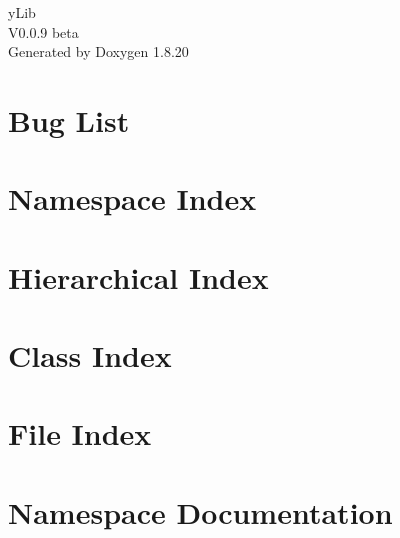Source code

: \let\mypdfximage\pdfximage\def\pdfximage{\immediate\mypdfximage}\documentclass[twoside]{book}
\newcommand{\+}{\discretionary{\mbox{\scriptsize$\hookleftarrow$}}{}{}}
\newcommand{\clearemptydoublepage}{%
  \newpage{\pagestyle{empty}\cleardoublepage}%
}
\begin{document}
\hypersetup{pageanchor=false,
             bookmarksnumbered=true,
             pdfencoding=unicode
            }
\begin{titlepage}
\vspace*{7cm}
\begin{center}%
{\Large y\+Lib \\[1ex]\large V0.\+0.\+9 beta }\\
\vspace*{1cm}
{\large Generated by Doxygen 1.8.20}\\
\end{center}
\end{titlepage}
\clearemptydoublepage
{}
\tableofcontents
\clearemptydoublepage
{}
\hypersetup{pageanchor=true}

\chapter{Bug List}
\label{bug}

\chapter{Namespace Index}

\chapter{Hierarchical Index}

\chapter{Class Index}

\chapter{File Index}

\chapter{Namespace Documentation}

\end{document}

→ **YOUR OBJECTIVE**:
What is needed is the number of lines in these entries that include the word "begin"; please give it alone.

→ **SOLUTION**:
3